Last modified: 2013-02-06 20:35:35 UTC
The preview of the replacement to be made by the following regex does not match what is actually replaced. Original text: Document Number=(POL|PRO) [0-9]+\.([0-9]+) Replacement text: $2 The original texts are of the form: Document Number=POL 1.23 Document Number=PRO 23.5 Document Number=PRO 2.9 and so on. The idea is to be left with: Document Number=23 Document Number=5 Document Number=9 i.e. strip what are actually document types and manual section numbers, and leave only what's after the dot. The regex I gave above, when previewed with these original values, only highlights: Document Number=POL 1.2 Document Number=PRO 23.5 Document Number=PRO 2.9 That is, it is not being greedy about the numbers after the dot, but it is being so with the numbers before it. I tried removing the nongreedy-ing 'U' in $targetStr = "/$target/U"; in SpecialReplaceText.php extractContext(), and it correctly highlighted the whole thing. But I haven't really read though the ramifications of doing that. Anyway, the point is that when I actually *run* the replacement (with unmodified code) the correct, greedy, replacement *is* made! I hope this all makes sense. :-) Thanks!
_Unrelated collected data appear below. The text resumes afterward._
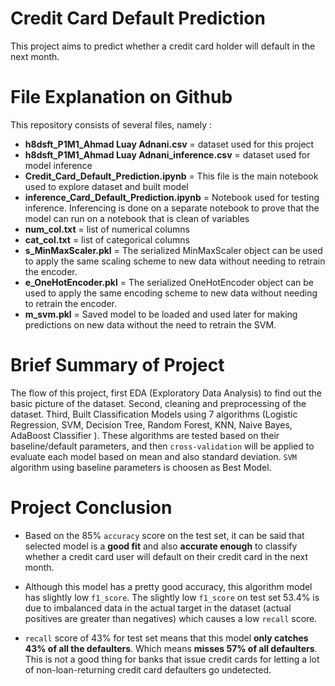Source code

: # Credit Card Default Prediction

This project aims to predict whether a credit card holder will default in the next month.

# File Explanation on Github

This repository consists of several files, namely :

- **h8dsft_P1M1_Ahmad Luay Adnani.csv** = dataset used for this project
- **h8dsft_P1M1_Ahmad Luay Adnani_inference.csv** = dataset used for model inference
- **Credit_Card_Default_Prediction.ipynb** = This file is the main notebook used to explore dataset and built model
- **inference_Card_Default_Prediction.ipynb** = Notebook used for testing inference. Inferencing is done on a separate notebook to prove that the model can run on a notebook that is clean of variables
- **num_col.txt** = list of numerical columns
- **cat_col.txt** = list of categorical columns
- **s_MinMaxScaler.pkl** = The serialized MinMaxScaler object can be used to apply the same scaling scheme to new data without needing to retrain the encoder.
- **e_OneHotEncoder.pkl** = The serialized OneHotEncoder object can be used to apply the same encoding scheme to new data without needing to retrain the encoder.
- **m_svm.pkl** = Saved model to be loaded and used later for making predictions on new data without the need to retrain the SVM.

# Brief Summary of Project

The flow of this project, first EDA (Exploratory Data Analysis) to find out the basic picture of the dataset. Second, cleaning and preprocessing of the dataset. Third, Built Classification Models using 7 algorithms (Logistic Regression, SVM, Decision Tree, Random Forest, KNN, Naive Bayes, AdaBoost Classifier ). These algorithms are tested based on their baseline/default parameters, and then `cross-validation` will be applied to evaluate each model based on mean and also standard deviation. `SVM` algorithm using baseline parameters is choosen as Best Model.

# Project Conclusion

- Based on the 85% `accuracy` score on the test set, it can be said that selected model is a **good fit** and also **accurate enough** to classify whether a credit card user will default on their credit card in the next month.

- Although this model has a pretty good accuracy, this algorithm model has slightly low `f1_score`. The slightly low `f1_score` on test set 53.4% is due to imbalanced data in the actual target in the dataset (actual positives are greater than negatives) which causes a low `recall` score.

-  `recall` score of 43% for test set means that this model **only catches 43% of all the defaulters**. Which means **misses 57% of all defaulters**. This is not a good thing for banks that issue credit cards for letting a lot of non-loan-returning credit card defaulters go undetected.


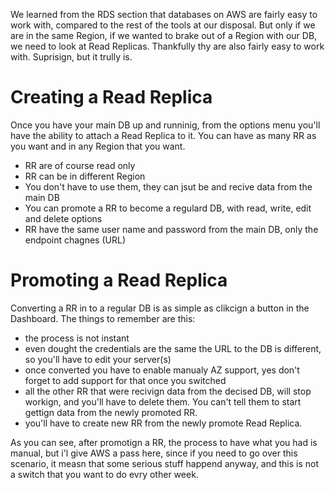 We learned from the RDS section that databases on AWS are fairly easy to work with, compared to the rest of the tools at our disposal. But only if we are in the same Region, if we wanted to brake out of a Region with our DB, we need to look at Read Replicas. Thankfully thy are also fairly easy to work with. Suprisign, but it trully is. 

# Creating a Read Replica

Once you have your main DB up and runninig, from the options menu you'll have the ability to attach a Read Replica to it. You can have as many RR as you want and in any Region that you want. 

- RR are of course read only
- RR can be in different Region 
- You don't have to use them, they can jsut be and recive data from the main DB
- You can promote a RR to become a regulard DB, with read, write, edit and delete options
- RR have the same user name and password from the main DB, only the endpoint chagnes (URL)

# Promoting a Read Replica

Converting a RR in to a regular DB is as simple as clikcign a button in the Dashboard. The things to remember are this:

- the process is not instant
- even dought the credentials are the same the URL to the DB is different, so you'll have to edit your server(s)
- once converted you have to enable manualy AZ support, yes don't forget to add support for that once you switched
- all the other RR that were recivign data from the decised DB, will stop workign, and you'll have to delete them. You can't tell them to start gettign data from the newly promoted RR. 
- you'll have to create new RR from the newly promote Read Replica. 

As you can see, after promotign a RR, the process to have what you had is manual, but i'l give AWS a pass here, since if you need to go over this scenario, it measn that some serious stuff happend anyway, and this is not a switch that you want to do evry other week.
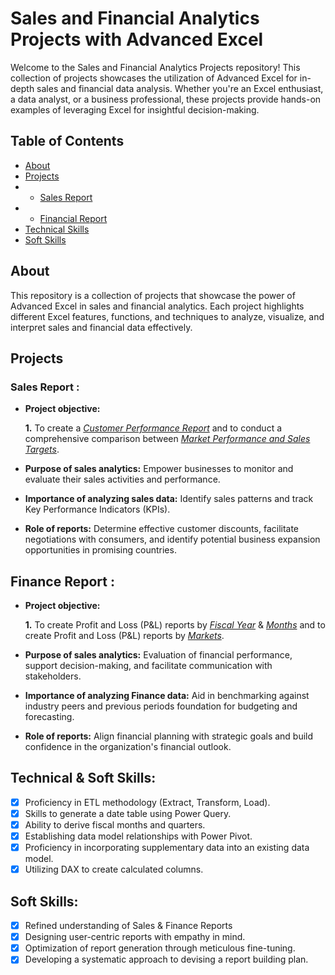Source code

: # Sales and Financial Analytics Projects with Advanced Excel

Welcome to the Sales and Financial Analytics Projects repository! This collection of projects showcases the utilization of Advanced Excel for in-depth sales and financial data analysis. Whether you're an Excel enthusiast, a data analyst, or a business professional, these projects provide hands-on examples of leveraging Excel for insightful decision-making.

## Table of Contents

- [About](#about)
- [Projects](#projects)
- - [Sales Report](#sales-report)
- - [Financial Report](#financial-report)
- [Technical Skills](#technical-skills)
- [Soft Skills](soft-skills)

## About

This repository is a collection of projects that showcase the power of Advanced Excel in sales and financial analytics. Each project highlights different Excel features, functions, and techniques to analyze, visualize, and interpret sales and financial data effectively.

## Projects

### Sales Report :


- **Project objective:** 

    **1.** To create a _[Customer Performance Report](https://github.com/mrudulasakhare/Sales_Finance_Analytics_Projects/blob/main/Customer%20Performance%20Report.pdf)_ and to conduct a comprehensive comparison between _[Market Performance and Sales Targets](https://github.com/mrudulasakhare/Sales_Finance_Analytics_Projects/blob/main/Market%20Performance%20vs%20Target%20Report.pdf)_.

- **Purpose of sales analytics:** Empower businesses to monitor and evaluate their sales activities and performance.

- **Importance of analyzing sales data:** Identify sales patterns and track Key Performance Indicators (KPIs).

- **Role of reports:** Determine effective customer discounts, facilitate negotiations with consumers, and identify potential business expansion opportunities in promising countries.



## Finance Report :

- **Project objective:** 

    **1.** To create Profit and Loss (P&L) reports by _[Fiscal Year](https://github.com/mrudulasakhare/Sales_Finance_Analytics_Projects/blob/main/P%26L%20Statement%20by%20Fiscal%20Year.pdf)_ & _[Months](https://github.com/mrudulasakhare/Sales_Finance_Analytics_Projects/blob/main/P%26L%20Statement%20by%20Months.pdf)_ and to create Profit and Loss (P&L) reports by _[Markets](https://github.com/mrudulasakhare/Sales_Finance_Analytics_Projects/blob/main/P%26L%20Statement%20by%20Markets.pdf)_.

- **Purpose of sales analytics:** Evaluation of financial performance, support decision-making, and facilitate communication with stakeholders.

- **Importance of analyzing Finance data:** Aid in benchmarking against industry peers and previous periods foundation for budgeting and forecasting.

- **Role of reports:** Align financial planning with strategic goals and build confidence in the organization's financial outlook.


## Technical & Soft Skills:
- [x]	Proficiency in ETL methodology (Extract, Transform, Load).
- [x]	Skills to generate a date table using Power Query.
- [x]	Ability to derive fiscal months and quarters.
- [x]	Establishing data model relationships with Power Pivot.
- [x]	Proficiency in incorporating supplementary data into an existing data model.
- [x]	Utilizing DAX to create calculated columns.

## Soft Skills:
- [x]	Refined understanding of Sales & Finance Reports
- [x]	Designing user-centric reports with empathy in mind.
- [x]	Optimization of report generation through meticulous fine-tuning.
- [x]	Developing a systematic approach to devising a report building plan.

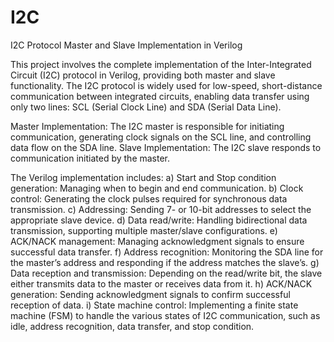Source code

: # I2C

I2C Protocol Master and Slave Implementation in Verilog

This project involves the complete implementation of the Inter-Integrated Circuit (I2C) protocol in Verilog, providing both master and slave functionality. The I2C protocol is widely used for low-speed, short-distance communication between integrated circuits, enabling data transfer using only two lines: SCL (Serial Clock Line) and SDA (Serial Data Line).

Master Implementation: The I2C master is responsible for initiating communication, generating clock signals on the SCL line, and controlling data flow on the SDA line. 
Slave Implementation: The I2C slave responds to communication initiated by the master.

The Verilog implementation includes:
a) Start and Stop condition generation: Managing when to begin and end communication.
b) Clock control: Generating the clock pulses required for synchronous data transmission.
c) Addressing: Sending 7- or 10-bit addresses to select the appropriate slave device.
d) Data read/write: Handling bidirectional data transmission, supporting multiple master/slave configurations.
e) ACK/NACK management: Managing acknowledgment signals to ensure successful data transfer.
f) Address recognition: Monitoring the SDA line for the master’s address and responding if the address matches the slave’s.
g) Data reception and transmission: Depending on the read/write bit, the slave either transmits data to the master or receives data from it.
h) ACK/NACK generation: Sending acknowledgment signals to confirm successful reception of data.
i) State machine control: Implementing a finite state machine (FSM) to handle the various states of I2C communication, such as idle, address recognition, data transfer, and stop condition.
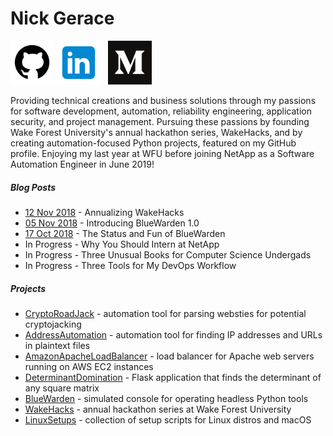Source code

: # Nick Gerace

[<img src="home-github.png" alt="github" style="width: 70px;"/>](https://github.com/nickgerace)
[<img src="home-linkedin.png" alt="linkedin" style="width: 70px;"/>](https://linkedin.com/in/nickgerace)
&nbsp;
[<img src="home-medium.png" alt="medium" style="width: 70px;"/>](https://medium.com/@nickgerace)

Providing technical creations and business solutions through my passions for software development, automation, reliability engineering, application security, and project management. Pursuing these passions by founding Wake Forest University's annual hackathon series, WakeHacks, and by creating automation-focused Python projects, featured on my GitHub profile. Enjoying my last year at WFU before joining NetApp as a Software Automation Engineer in June 2019!

##### Blog Posts
- [12 Nov 2018](https://medium.com/@nickgerace/annualizing-wakehacks-b1fd8e8c99bf) - Annualizing WakeHacks
- [05 Nov 2018](https://medium.com/@nickgerace/introducing-bluewarden-1-0-9c0809aee586) - Introducing BlueWarden 1.0
- [17 Oct 2018](https://medium.com/@nickgerace/the-status-and-fun-of-bluewarden-ef7fbfcc09f1) - The Status and Fun of BlueWarden
- In Progress - Why You Should Intern at NetApp
- In Progress - Three Unusual Books for Computer Science Undergads
- In Progress - Three Tools for My DevOps Workflow

##### Projects
- [CryptoRoadJack](https://github.com/nickgerace/CryptoRoadJack) - automation tool for parsing websties for potential cryptojacking
- [AddressAutomation](https://github.com/nickgerace/AddressAutomation) - automation tool for finding IP addresses and URLs in plaintext files
- [AmazonApacheLoadBalancer](https://github.com/nickgerace/AmazonApacheLoadBalancer) - load balancer for Apache web servers running on AWS EC2 instances
- [DeterminantDomination](https://github.com/nickgerace/DeterminantDomination) - Flask application that finds the determinant of any square matrix
- [BlueWarden](https://github.com/nickgerace/BlueWarden) - simulated console for operating headless Python tools
- [WakeHacks](https://acm.cs.wfu.edu) - annual hackathon series at Wake Forest University
- [LinuxSetups](https://github.com/nickgerace/LinuxSetups) - collection of setup scripts for Linux distros and macOS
I'm not surprised that there are differences between the two, since one uses PHP's regex handling, and the other uses MySQL's (or whatever database system is being used) - actually, the surprising thing is that the two work as similarly as they do. It would probably take a lot of work to get the two to match each other more closely.
Well, I guess it's much faster this way, and one just needs to know to construct regexes that are compatible with both PHP and the DBMS. But I think what I'm seeing here is not about incompatibility between the regex engines: because the lines are being found correctly, but just highlighted wrongly. The process seems to be as follows.... To preview, in SpecialReplaceText.php: 1. Use the DB's regexp to find the pages -- regexCond(): "$column $op " . $dbr->addQuotes( $regex ); 2. Then find the lines in each page that match -- preg_match_all("/$target/", $text, $matches, PREG_OFFSET_CAPTURE); 3. Then, for each matching line, highlight the result -- $targetStr = "/$target/U"; preg_replace( $targetStr, '<span class="searchmatch">\0</span>', $snippet); 4. Then create the job, saving the page name, regex, etc. Then to replace, ReplaceTextJob.php: 1. For each job, create new text -- preg_replace( '/'.$target_str.'/U', $replacement_str, $article_text, -1, $num_matches ); So is it just a matter of removing the Ungreedy modifiers? That fixes the highlighting problem that I'm seeing, but I'm sure other people know better than I about what else that would break! Thanks for taking the time to look at this. :-)